BEGIN The data

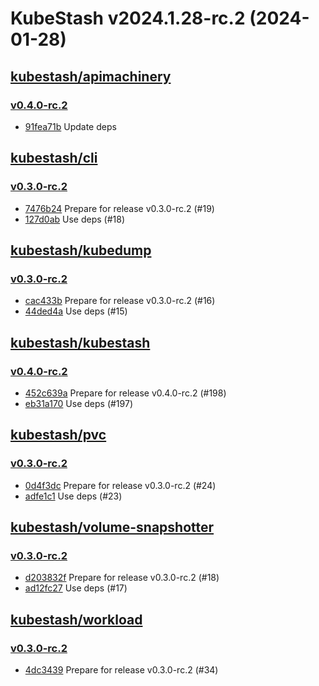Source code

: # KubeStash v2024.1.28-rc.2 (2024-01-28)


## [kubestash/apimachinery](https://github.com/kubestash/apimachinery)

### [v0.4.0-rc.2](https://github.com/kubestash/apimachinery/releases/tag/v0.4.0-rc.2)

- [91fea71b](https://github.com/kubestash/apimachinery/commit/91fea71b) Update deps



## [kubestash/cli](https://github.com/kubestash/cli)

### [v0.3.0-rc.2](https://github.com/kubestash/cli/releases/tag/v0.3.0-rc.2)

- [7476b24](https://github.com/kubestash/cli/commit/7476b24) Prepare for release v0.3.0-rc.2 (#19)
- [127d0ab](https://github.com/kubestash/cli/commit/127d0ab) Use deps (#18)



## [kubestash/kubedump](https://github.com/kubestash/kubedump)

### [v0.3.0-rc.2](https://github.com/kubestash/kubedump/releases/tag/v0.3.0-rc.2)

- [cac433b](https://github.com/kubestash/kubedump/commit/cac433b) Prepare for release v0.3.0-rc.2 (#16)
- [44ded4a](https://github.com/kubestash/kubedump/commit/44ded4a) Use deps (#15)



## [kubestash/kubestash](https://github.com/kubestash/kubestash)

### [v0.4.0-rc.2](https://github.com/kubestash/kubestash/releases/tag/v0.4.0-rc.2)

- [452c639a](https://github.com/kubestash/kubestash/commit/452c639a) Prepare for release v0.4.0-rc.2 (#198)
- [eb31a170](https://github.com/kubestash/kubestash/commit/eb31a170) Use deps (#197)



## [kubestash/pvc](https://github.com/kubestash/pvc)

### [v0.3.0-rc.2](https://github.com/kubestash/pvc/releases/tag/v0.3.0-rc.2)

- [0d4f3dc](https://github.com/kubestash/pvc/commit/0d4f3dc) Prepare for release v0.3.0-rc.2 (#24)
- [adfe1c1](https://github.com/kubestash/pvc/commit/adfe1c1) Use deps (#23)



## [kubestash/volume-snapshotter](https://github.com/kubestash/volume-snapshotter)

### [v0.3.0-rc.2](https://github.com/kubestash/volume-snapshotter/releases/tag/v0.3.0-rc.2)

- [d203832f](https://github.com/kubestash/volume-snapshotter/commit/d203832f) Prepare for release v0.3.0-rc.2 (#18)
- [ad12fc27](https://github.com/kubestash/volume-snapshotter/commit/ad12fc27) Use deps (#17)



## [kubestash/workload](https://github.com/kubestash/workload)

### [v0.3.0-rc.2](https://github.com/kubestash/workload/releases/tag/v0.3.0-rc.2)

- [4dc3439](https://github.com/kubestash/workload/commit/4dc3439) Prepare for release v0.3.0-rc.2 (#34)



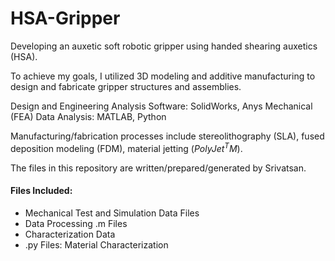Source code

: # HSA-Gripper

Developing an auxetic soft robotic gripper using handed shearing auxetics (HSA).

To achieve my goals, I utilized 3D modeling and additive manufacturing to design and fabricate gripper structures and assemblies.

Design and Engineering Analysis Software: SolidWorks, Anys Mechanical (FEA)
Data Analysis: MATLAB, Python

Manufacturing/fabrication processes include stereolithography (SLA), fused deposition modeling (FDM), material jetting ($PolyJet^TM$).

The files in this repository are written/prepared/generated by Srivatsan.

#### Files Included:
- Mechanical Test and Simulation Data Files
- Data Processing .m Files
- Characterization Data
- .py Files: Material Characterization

END The data

_The problem_:
Repeat the entries exactly. Any picture is to be left out.

_Answer box_:
Source code

: # KubeStash v2024.1.28-rc.2 (2024-01-28)


## [kubestash/apimachinery](https://github.com/kubestash/apimachinery)

### [v0.4.0-rc.2](https://github.com/kubestash/apimachinery/releases/tag/v0.4.0-rc.2)

- [91fea71b](https://github.com/kubestash/apimachinery/commit/91fea71b) Update deps



## [kubestash/cli](https://github.com/kubestash/cli)

### [v0.3.0-rc.2](https://github.com/kubestash/cli/releases/tag/v0.3.0-rc.2)

- [7476b24](https://github.com/kubestash/cli/commit/7476b24) Prepare for release v0.3.0-rc.2 (#19)
- [127d0ab](https://github.com/kubestash/cli/commit/127d0ab) Use deps (#18)



## [kubestash/kubedump](https://github.com/kubestash/kubedump)

### [v0.3.0-rc.2](https://github.com/kubestash/kubedump/releases/tag/v0.3.0-rc.2)

- [cac433b](https://github.com/kubestash/kubedump/commit/cac433b) Prepare for release v0.3.0-rc.2 (#16)
- [44ded4a](https://github.com/kubestash/kubedump/commit/44ded4a) Use deps (#15)



## [kubestash/kubestash](https://github.com/kubestash/kubestash)

### [v0.4.0-rc.2](https://github.com/kubestash/kubestash/releases/tag/v0.4.0-rc.2)

- [452c639a](https://github.com/kubestash/kubestash/commit/452c639a) Prepare for release v0.4.0-rc.2 (#198)
- [eb31a170](https://github.com/kubestash/kubestash/commit/eb31a170) Use deps (#197)



## [kubestash/pvc](https://github.com/kubestash/pvc)

### [v0.3.0-rc.2](https://github.com/kubestash/pvc/releases/tag/v0.3.0-rc.2)

- [0d4f3dc](https://github.com/kubestash/pvc/commit/0d4f3dc) Prepare for release v0.3.0-rc.2 (#24)
- [adfe1c1](https://github.com/kubestash/pvc/commit/adfe1c1) Use deps (#23)



## [kubestash/volume-snapshotter](https://github.com/kubestash/volume-snapshotter)

### [v0.3.0-rc.2](https://github.com/kubestash/volume-snapshotter/releases/tag/v0.3.0-rc.2)

- [d203832f](https://github.com/kubestash/volume-snapshotter/commit/d203832f) Prepare for release v0.3.0-rc.2 (#18)
- [ad12fc27](https://github.com/kubestash/volume-snapshotter/commit/ad12fc27) Use deps (#17)



## [kubestash/workload](https://github.com/kubestash/workload)

### [v0.3.0-rc.2](https://github.com/kubestash/workload/releases/tag/v0.3.0-rc.2)

- [4dc3439](https://github.com/kubestash/workload/commit/4dc3439) Prepare for release v0.3.0-rc.2 (#34)



Source code

: # HSA-Gripper

Developing an auxetic soft robotic gripper using handed shearing auxetics (HSA).

To achieve my goals, I utilized 3D modeling and additive manufacturing to design and fabricate gripper structures and assemblies.

Design and Engineering Analysis Software: SolidWorks, Anys Mechanical (FEA)
Data Analysis: MATLAB, Python

Manufacturing/fabrication processes include stereolithography (SLA), fused deposition modeling (FDM), material jetting ($PolyJet^TM$).

The files in this repository are written/prepared/generated by Srivatsan.

#### Files Included:
- Mechanical Test and Simulation Data Files
- Data Processing .m Files
- Characterization Data
- .py Files: Material Characterization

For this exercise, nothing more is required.